How to find and incorporate whole grains into your diet.
Whole grains can get a bad rap: in the past, they’ve often been dense, heavy, and too obviously good for you rather than great tasting. Yet the health benefits of whole grains are piling up, and many options are now available that favor flavor, too. Below, we explore why you should incorporate more of these nutritional powerhouses into your diet.
The 2010 Dietary Guidelines for Americans recommend consuming nutrient-rich foods, whole grains included. (New guidelines will be out shortly.) They also recommend making at least half the grains in your diet whole grains. But what’s so wrong with refined grains?
The problem is in what refined grains do to your body. Refined grains — found in white bread, white rice, and other highly processed foods — don’t retain many nutrients. When grains are “refined” through milling, the bran and germ — the nutritionally richest part of the plant — are removed. So while the milling process might create flour perfect for pastries, those pastries have a price.
When you eat white rice, for example, your body quickly converts it to energy, resulting in a blood sugar spike. Then, an hour or two later, you experience an energy “crash.” You may feel sluggish, tired, or downright sleepy — and, adding insult to injury, you’ll soon feel hungry again, too. It’s a dietary roller coaster that’s been linked to type 2 diabetes.
In contrast, when grains like rye, barley, and wheat are milled to retain the full seed, foods made from them are denser, more nutrient-rich, and don’t head straight for your blood sugar. Foods with complex carbohydrates, like whole grains, take longer for the body to process and digest, meaning energy levels stay steady longer. Meanwhile, the fiber and bran in whole grains keep blood sugar low and help prevent bowel problems. Whole grains also contain far more nutritional value, since they retain the many minerals and phytochemicals found in plants.
All that means whole grains have tremendous health benefits. They lower “bad” (LDL) cholesterol, triglycerides, and insulin levels, while reducing the risk of cardiovascular disease, type 2 diabetes, and even death. An analysis published this year compared whole-grain consumption among more than 367,000 Americans between 1995 and 2009. Those who consumed the most whole grains had a 17 percent reduced risk of death from any cause compared to those who consumed the least, along with an 11 to 48 percent reduced risk of dying from specific diseases, such as cancer or cardiovascular disease.
Whole grains may also have anti-inflammatory benefits, the study’s authors say. That echoes an earlier study of more than 40,000 women that found those who consumed two to three servings of whole grains daily were 30 percent less likely to die from inflammation-related conditions over 17 years than women who rarely or never ate whole grains.

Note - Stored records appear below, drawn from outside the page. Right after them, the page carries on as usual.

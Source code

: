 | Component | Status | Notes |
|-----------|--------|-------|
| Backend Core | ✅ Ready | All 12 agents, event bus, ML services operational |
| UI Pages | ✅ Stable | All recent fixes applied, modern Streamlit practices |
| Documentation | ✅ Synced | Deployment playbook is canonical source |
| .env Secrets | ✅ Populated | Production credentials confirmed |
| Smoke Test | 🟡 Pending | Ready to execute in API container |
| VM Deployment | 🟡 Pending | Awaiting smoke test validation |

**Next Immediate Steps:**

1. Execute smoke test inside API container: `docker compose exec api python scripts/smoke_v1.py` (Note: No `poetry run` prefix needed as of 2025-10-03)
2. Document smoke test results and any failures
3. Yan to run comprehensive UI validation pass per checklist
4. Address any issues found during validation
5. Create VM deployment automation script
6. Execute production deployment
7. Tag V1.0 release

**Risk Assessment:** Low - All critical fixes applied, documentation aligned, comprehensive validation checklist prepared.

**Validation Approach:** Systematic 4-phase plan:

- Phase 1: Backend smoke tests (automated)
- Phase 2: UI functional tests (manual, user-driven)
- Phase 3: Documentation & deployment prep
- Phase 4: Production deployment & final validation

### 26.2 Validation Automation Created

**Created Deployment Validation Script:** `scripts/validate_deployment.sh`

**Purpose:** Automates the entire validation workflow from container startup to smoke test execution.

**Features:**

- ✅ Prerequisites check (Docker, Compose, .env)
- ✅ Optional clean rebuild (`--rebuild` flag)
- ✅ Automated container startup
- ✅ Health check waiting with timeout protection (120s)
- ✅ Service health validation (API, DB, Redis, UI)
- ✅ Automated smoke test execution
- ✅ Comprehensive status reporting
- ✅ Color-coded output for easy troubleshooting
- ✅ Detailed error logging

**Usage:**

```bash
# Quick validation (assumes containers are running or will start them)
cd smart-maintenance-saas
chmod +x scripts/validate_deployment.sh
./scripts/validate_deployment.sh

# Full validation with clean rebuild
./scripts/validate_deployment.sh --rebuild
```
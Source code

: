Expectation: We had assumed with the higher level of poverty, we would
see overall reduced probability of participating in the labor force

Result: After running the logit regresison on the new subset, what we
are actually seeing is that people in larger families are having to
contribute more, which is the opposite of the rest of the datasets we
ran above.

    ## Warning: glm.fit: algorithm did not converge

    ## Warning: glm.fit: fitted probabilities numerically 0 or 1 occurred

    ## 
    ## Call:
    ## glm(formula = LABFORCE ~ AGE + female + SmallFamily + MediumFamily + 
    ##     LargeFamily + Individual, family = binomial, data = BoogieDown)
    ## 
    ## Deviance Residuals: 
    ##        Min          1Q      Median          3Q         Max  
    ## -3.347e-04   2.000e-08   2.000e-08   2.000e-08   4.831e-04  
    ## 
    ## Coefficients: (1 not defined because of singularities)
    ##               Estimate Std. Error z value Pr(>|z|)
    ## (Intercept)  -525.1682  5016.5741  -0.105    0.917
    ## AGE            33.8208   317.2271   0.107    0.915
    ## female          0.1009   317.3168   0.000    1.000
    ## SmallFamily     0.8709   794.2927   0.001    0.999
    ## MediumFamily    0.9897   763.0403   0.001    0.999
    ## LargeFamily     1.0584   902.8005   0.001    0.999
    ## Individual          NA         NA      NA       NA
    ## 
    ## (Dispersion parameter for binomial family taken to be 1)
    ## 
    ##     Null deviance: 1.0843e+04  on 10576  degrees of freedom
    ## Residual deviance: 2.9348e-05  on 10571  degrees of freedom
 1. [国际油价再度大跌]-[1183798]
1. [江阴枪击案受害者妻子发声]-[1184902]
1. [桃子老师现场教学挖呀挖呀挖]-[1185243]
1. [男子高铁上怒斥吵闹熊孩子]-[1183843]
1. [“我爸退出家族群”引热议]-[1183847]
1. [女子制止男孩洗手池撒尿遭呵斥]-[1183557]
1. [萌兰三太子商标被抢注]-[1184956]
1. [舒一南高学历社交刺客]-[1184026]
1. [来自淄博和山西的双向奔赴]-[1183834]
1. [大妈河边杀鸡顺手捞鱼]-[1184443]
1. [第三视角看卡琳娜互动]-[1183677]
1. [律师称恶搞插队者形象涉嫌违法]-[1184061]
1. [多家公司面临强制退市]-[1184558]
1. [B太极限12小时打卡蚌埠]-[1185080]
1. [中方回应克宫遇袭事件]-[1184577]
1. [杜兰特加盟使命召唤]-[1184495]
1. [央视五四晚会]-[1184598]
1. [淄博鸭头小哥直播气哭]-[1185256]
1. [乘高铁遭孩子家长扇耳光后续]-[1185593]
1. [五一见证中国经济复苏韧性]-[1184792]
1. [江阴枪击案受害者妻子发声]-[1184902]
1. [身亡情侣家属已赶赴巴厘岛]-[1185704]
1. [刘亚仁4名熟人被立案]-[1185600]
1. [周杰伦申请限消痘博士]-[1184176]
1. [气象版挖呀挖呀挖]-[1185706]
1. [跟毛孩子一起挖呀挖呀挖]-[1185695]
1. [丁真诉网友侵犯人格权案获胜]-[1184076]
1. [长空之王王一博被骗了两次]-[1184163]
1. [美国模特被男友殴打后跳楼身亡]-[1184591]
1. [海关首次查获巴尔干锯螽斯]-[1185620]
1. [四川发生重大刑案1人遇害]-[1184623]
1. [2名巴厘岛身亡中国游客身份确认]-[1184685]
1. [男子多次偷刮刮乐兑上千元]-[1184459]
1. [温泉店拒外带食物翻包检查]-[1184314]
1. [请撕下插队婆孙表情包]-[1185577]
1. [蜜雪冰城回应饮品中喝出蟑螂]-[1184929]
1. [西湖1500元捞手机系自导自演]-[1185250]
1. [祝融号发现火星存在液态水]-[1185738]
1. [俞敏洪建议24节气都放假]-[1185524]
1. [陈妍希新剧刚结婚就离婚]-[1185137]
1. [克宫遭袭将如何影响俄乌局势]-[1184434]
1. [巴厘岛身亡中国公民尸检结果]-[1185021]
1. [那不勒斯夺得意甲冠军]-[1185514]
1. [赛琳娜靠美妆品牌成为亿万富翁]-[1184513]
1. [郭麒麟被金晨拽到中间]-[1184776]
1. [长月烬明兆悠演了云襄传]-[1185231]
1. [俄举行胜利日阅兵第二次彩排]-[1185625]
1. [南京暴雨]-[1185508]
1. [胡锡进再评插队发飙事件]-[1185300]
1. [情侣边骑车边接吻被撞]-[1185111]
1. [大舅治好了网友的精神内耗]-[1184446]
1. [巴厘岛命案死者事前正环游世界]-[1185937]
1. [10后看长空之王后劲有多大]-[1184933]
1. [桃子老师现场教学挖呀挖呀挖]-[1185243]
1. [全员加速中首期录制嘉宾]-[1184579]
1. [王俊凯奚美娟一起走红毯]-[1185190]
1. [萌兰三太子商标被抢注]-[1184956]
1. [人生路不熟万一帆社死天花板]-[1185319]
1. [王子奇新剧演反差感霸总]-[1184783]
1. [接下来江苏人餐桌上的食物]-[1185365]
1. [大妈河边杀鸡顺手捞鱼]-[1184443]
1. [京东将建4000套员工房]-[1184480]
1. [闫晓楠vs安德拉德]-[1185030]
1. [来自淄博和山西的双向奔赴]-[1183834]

Like many aspects of reading the fine print on nutrition labels, identifying foods made with whole grains at the grocery can be complicated. You can look for the “Whole Grain” stamp found on many foods, but a 2013 study comparing the nutritional value of various whole grain foods found those with the stamp were often higher in sugar and calories than others. Many healthy whole-grain foods don’t even carry the stamp, for which manufacturers must pay.
In the absence of labeling that reads “made with 100 percent whole grains” — hands down, the best option — follow a simple rule of thumb: simply make sure the first ingredient starts with ”whole” (as in whole wheat flour). By law, ingredients must be listed in order by weight, so doing so will ensure you’re getting mostly whole grains. Then, check the sugars and fiber. You’ll want to stay below 8 grams of sugar, and ideally get 4 or more grams of fiber, per serving. Don’t forget to check calories!
A few caveats: while a high fiber count is a good sign of a healthy food, it’s not always an indication of whole-grain ingredients, since fiber can come from a number of sources. Watch for terms like multigrain, which only means the food is made with more than one grain, not all of which may be whole. “Made with whole grains” could also mean any amount — even a tiny one.
The bottom line? New options, carefully chosen, mean whole grains can be just as delicious as refined foods, so you won’t feel like you’re missing out — and you may appreciate how they make you feel full over a much longer period of time. The trick is to incorporate whole grains the right way.
Remember, you can get whole grains from a variety of foods, not just bread and cereal: consider brown rice, wild rice, buckwheat, and quinoa. If you’d like to try whole-wheat pasta, start by combining it at 50 percent with pasta made from semolina, which is refined. Kids, especially, will likely barely notice the difference in taste, but they’ll get far better nutrition.
In addition, all forms of oatmeal (except instant) qualify as whole grain — and air-popped popcorn, made at home with a sprinkling of olive oil or parmesan cheese and a touch of salt, does too. If you have a sweet tooth, substitute a morning chocolate croissant for a dark-chocolate chip muffin made with whole-wheat flour, almond meal (for added protein and healthy fats), and a bit of bran (for added fiber). Not a bad breakfast trade, for something that will keep you full and alert until lunch.